July 28, 2015
In today’s mobile world, digital content is king.
The desire for flexibility paired with the increasing availability of on-demand programming has drastically changed the way in which video is consumed—so much so, in fact, that a recent study by the Interactive Advertising Bureau found digital video consumption to be up 13 percent since last year, with nearly one-quarter of consumers now watching original digital programming from their mobile devices. Just take a quick scroll through your Facebook or Twitter feed and you’ll notice that most audiences are accessing content through social platforms on their mobile devices—a medium in which video better lends itself over text.
This trend certainly hasn’t escaped news organizations, which have been making a conscious effort to alter their approach to digital video content. Recognizing the influence this will have on type of news we see online, its rate of consumption and the public relations profession, the Publicity Club of New York recently held a panel discussion in which leaders in the digital video production space offered their insights into this growing trend.
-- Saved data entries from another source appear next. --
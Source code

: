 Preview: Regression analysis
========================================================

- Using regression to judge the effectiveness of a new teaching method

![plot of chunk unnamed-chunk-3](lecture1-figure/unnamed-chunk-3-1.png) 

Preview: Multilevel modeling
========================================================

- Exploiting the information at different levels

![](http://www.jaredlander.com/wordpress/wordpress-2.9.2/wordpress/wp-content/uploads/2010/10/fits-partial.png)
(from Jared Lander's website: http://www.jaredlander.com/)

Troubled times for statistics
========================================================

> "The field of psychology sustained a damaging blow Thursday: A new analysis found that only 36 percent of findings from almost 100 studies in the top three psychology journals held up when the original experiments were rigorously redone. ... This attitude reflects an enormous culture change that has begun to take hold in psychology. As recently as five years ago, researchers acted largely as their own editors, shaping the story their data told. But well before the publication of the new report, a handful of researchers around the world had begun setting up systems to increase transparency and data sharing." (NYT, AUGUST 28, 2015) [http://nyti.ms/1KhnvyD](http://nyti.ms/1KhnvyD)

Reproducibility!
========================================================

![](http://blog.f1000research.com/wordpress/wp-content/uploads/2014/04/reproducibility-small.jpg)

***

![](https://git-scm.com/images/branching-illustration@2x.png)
Among the panelists was Joanne Po, Executive Producer at The Wall Street Journal, who noted that the viewership of WSJ’s live video stream is exceptionally larger than that of any major network. While this is due in part thanks to syndication with other sites that repost their videos, Po emphasized that the path of journalism has completely changed as a result of digital video. “We’re creating our own journalism,” she said. “We’re not necessarily tied to the paper anymore.”
Furthermore, USA Today’s New York Bureau Chief, Laura Petrecca, noted that reporters are now expected to film every kind of breaking news—even if it’s just with their iPhone—and to be able to edit footage in a way that demonstrates knowledge of production techniques, whether they work on the production side or not. While more and more producers prefer to send a reporter to shoot news footage themselves so that content stays ‘on brand’ (as opposed to using b-roll footage sent by a PR professional), Petrecca noted that new outlets are constantly looking to PR professionals to help them find qualified experts to comment on their stories.
With these insights in mind, be sure to consider the following when pitching online media:
- Does this person/story fit with their ‘brand’?
- Would other online outlets pick up this story?
- What would this story look like in a video format?